Work instruction
Work through the entries below and show every line in which "almost" is found.

Data for analysis
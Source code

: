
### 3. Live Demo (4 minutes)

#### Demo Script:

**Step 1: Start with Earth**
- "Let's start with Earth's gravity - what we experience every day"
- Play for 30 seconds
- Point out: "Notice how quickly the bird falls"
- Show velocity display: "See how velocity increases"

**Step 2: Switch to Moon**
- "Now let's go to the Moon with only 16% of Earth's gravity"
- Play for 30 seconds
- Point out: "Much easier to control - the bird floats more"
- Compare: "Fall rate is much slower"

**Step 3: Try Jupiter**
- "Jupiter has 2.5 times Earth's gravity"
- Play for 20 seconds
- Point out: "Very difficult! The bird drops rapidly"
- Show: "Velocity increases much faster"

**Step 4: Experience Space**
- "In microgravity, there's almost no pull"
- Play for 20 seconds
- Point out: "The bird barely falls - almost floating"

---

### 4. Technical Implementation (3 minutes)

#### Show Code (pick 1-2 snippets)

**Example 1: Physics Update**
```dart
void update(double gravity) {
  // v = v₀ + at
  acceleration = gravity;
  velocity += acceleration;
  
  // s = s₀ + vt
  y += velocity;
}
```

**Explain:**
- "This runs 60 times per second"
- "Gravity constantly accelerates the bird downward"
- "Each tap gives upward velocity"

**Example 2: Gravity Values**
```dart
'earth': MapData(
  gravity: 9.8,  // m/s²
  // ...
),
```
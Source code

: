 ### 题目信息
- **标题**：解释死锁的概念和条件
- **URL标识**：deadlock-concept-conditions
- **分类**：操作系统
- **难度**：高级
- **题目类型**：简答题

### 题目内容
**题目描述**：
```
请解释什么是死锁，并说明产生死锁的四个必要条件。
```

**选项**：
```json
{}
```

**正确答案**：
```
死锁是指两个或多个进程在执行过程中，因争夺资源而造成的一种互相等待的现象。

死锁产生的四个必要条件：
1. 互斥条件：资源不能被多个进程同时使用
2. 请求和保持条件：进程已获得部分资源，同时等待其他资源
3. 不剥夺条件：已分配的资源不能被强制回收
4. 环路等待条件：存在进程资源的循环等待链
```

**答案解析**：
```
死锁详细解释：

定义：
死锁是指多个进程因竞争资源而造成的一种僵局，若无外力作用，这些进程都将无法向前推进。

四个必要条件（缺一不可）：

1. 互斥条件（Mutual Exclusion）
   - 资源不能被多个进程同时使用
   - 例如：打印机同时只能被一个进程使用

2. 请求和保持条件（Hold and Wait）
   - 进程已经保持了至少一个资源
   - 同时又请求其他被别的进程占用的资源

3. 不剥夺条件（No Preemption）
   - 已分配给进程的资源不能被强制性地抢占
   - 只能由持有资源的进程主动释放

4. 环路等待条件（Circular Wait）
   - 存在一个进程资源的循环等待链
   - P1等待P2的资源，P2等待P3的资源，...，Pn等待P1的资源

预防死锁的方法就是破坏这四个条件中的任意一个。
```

Result
- "In microgravity, there's almost no pull"
- Point out: "The bird barely falls - almost floating"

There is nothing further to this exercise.